(Source material Opens)

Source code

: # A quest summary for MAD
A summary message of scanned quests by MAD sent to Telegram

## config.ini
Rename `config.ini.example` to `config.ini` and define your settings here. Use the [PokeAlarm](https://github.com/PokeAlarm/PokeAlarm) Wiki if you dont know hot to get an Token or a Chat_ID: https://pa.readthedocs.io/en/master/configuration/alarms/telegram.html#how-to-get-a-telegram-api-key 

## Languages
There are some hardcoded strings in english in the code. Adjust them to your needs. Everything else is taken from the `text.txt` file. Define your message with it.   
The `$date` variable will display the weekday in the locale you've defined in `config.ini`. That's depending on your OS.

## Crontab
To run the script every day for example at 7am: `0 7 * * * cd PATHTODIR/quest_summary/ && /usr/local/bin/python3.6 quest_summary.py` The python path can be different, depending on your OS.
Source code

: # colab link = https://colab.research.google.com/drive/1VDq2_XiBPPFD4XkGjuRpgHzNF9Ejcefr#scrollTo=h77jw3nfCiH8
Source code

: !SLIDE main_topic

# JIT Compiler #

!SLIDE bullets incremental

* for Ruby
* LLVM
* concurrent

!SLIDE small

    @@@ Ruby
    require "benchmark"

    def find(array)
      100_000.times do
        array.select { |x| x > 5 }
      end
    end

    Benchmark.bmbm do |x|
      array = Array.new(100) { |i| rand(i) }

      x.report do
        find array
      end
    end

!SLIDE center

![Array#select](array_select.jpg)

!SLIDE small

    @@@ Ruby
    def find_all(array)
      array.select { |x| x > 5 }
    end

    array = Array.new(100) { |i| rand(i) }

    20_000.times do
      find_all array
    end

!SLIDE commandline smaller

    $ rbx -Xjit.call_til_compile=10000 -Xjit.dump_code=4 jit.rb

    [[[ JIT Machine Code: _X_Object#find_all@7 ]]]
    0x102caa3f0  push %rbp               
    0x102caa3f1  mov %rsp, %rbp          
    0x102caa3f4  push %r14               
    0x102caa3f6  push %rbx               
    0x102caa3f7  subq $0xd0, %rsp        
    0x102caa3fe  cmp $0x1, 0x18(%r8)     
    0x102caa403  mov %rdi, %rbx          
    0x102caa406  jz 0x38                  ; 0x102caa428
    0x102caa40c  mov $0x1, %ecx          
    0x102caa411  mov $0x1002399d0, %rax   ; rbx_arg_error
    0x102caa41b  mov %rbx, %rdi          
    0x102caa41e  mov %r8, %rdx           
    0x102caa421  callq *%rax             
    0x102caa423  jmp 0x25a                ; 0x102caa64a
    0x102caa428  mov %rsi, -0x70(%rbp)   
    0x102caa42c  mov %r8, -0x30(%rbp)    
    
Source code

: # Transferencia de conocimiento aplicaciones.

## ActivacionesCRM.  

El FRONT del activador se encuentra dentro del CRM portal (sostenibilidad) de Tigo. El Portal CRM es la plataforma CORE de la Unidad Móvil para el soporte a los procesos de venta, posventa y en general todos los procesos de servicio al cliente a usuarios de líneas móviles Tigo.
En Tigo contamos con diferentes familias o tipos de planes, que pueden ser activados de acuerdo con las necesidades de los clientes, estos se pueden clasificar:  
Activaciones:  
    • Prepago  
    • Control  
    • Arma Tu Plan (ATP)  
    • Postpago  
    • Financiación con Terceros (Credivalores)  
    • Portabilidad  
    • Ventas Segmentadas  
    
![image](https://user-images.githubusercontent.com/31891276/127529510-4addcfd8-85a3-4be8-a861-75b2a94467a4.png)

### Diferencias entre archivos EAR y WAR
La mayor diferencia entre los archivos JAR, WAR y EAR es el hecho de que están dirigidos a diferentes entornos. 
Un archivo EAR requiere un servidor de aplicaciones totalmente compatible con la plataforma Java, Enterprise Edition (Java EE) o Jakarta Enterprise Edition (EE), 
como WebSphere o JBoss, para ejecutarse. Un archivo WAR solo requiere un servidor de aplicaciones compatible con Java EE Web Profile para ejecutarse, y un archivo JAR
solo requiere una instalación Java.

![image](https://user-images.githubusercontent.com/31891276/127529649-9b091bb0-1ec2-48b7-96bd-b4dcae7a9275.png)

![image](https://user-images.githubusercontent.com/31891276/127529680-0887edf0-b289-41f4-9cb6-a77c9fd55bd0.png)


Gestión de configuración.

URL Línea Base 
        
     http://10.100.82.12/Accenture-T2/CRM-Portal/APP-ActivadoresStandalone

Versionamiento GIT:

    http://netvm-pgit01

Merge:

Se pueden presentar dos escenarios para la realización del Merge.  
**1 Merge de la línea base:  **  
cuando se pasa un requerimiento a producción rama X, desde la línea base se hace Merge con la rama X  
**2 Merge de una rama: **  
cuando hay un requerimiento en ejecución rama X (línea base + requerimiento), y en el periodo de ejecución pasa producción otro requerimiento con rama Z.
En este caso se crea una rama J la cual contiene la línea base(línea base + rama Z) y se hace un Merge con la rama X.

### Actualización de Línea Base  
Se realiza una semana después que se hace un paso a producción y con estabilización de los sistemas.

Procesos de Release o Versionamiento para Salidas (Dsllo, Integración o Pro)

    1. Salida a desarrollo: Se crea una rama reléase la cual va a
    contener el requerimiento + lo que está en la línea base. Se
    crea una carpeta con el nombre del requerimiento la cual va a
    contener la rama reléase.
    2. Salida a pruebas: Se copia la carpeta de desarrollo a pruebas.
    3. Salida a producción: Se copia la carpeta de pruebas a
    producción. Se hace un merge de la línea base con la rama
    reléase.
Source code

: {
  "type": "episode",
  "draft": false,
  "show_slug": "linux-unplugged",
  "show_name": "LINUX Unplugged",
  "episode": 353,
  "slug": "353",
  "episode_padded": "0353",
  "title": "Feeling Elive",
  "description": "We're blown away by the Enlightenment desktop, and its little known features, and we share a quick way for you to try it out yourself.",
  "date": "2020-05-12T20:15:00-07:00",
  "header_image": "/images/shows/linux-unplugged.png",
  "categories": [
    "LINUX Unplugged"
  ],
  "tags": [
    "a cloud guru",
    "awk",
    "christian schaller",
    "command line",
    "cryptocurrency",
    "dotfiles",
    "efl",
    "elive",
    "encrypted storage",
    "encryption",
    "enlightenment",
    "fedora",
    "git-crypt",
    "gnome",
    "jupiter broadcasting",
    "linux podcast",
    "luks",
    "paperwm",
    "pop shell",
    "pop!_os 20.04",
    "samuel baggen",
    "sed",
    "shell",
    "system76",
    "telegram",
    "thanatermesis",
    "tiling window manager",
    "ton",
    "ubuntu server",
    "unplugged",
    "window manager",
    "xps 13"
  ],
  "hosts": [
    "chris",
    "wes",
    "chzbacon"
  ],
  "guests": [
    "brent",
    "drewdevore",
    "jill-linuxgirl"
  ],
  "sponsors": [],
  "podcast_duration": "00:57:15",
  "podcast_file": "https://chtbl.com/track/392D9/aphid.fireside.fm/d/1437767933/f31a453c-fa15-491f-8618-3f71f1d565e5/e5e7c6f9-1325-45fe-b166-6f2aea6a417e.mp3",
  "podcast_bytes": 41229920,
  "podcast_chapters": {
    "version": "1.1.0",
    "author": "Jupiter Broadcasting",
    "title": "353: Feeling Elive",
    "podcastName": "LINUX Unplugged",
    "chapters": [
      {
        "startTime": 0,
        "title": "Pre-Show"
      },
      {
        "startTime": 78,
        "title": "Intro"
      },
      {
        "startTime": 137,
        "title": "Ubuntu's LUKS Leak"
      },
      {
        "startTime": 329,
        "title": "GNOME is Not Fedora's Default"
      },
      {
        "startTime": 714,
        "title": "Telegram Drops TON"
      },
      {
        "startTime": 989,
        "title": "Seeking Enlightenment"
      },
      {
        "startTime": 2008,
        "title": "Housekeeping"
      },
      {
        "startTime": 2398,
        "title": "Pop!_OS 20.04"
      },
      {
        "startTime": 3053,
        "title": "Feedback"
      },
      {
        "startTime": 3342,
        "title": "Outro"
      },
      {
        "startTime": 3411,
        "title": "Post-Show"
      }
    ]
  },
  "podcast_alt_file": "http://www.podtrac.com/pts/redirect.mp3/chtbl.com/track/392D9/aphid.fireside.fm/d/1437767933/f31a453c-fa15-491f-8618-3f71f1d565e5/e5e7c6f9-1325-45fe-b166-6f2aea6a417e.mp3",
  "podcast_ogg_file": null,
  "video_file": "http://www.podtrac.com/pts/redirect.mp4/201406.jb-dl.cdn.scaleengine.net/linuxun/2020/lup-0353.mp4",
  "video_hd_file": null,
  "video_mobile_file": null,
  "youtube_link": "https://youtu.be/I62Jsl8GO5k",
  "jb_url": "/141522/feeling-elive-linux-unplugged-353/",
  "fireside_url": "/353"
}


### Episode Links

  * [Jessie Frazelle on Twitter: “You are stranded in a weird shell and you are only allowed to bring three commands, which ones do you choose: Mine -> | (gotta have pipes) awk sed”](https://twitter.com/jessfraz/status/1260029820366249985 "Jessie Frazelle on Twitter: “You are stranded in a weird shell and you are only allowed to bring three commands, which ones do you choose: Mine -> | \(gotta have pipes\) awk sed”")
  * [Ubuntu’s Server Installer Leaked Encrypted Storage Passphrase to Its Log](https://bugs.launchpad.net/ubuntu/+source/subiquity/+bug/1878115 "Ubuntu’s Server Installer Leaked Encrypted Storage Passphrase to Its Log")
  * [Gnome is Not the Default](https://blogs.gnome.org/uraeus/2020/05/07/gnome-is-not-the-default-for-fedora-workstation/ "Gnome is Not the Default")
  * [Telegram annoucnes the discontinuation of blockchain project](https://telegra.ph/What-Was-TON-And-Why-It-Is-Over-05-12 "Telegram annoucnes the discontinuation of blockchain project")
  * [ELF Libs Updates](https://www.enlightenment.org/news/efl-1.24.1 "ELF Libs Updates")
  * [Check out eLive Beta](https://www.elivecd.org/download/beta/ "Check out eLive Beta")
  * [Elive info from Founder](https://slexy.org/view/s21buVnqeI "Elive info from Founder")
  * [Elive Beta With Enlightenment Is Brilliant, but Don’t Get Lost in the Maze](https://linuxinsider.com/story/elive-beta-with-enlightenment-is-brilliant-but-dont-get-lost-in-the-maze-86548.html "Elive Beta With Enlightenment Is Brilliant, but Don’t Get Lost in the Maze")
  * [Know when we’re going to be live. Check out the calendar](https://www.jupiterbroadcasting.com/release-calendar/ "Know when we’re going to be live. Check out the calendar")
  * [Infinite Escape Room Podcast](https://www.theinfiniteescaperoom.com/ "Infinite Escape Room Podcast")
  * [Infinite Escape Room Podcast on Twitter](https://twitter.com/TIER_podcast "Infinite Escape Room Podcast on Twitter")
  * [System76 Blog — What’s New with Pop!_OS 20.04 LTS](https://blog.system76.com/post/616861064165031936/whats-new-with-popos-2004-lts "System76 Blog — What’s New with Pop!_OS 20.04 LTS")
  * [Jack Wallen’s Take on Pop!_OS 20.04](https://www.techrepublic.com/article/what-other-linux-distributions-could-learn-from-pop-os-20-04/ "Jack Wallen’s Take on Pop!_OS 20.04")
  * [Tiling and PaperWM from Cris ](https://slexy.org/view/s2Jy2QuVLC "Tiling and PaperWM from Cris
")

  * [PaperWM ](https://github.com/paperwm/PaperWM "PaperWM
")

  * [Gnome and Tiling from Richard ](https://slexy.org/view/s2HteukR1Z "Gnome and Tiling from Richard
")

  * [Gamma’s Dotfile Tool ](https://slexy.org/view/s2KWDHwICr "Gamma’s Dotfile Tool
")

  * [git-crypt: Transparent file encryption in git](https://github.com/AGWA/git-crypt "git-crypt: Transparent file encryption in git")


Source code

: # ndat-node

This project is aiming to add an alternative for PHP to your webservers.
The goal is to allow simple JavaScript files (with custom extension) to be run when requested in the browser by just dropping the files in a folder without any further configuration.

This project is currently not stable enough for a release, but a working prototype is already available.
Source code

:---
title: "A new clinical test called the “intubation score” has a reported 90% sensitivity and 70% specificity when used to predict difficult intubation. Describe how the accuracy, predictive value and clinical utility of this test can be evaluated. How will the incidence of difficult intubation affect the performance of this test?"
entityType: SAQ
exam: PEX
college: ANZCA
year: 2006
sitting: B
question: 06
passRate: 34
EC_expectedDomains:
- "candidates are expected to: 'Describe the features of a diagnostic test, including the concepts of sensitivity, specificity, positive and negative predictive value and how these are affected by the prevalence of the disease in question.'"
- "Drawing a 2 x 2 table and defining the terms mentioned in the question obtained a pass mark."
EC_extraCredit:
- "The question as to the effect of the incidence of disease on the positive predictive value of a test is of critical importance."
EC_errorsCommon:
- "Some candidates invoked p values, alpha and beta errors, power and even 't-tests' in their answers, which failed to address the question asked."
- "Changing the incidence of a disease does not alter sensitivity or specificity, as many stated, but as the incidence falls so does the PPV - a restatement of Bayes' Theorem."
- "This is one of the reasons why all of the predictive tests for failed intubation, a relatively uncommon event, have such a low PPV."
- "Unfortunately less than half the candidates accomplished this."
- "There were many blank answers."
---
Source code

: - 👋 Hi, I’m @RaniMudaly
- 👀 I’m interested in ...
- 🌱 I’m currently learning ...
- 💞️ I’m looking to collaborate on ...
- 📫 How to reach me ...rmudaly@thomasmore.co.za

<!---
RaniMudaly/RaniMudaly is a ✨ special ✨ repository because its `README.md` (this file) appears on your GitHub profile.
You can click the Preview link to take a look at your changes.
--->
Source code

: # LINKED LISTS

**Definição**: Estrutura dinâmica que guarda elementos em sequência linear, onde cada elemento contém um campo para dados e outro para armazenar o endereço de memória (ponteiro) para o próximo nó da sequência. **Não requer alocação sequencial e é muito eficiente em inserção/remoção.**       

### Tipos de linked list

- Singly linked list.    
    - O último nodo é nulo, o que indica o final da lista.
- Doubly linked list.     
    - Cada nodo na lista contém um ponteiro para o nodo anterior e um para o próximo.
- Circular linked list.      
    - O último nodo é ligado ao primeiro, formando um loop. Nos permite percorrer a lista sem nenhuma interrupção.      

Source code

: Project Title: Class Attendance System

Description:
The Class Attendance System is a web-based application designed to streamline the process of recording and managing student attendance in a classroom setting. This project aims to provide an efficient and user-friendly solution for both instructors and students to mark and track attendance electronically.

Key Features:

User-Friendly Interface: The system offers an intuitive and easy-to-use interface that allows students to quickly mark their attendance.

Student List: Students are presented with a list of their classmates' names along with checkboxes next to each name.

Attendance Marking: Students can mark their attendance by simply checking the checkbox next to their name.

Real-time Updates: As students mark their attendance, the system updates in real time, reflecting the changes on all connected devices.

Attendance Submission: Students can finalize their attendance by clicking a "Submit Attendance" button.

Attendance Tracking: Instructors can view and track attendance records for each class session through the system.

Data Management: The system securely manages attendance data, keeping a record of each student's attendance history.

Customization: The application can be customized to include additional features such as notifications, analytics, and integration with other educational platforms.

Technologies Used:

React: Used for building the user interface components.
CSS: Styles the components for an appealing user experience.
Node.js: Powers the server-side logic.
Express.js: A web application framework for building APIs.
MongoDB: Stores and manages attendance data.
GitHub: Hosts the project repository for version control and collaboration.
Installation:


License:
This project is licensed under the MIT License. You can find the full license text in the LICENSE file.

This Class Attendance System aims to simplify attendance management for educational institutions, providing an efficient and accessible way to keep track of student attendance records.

(Source material Closes)

Go through the lines above and copy any that contain "pruebas".

[Answer space]
    2. Salida a pruebas: Se copia la carpeta de desarrollo a pruebas.
    3. Salida a producción: Se copia la carpeta de pruebas a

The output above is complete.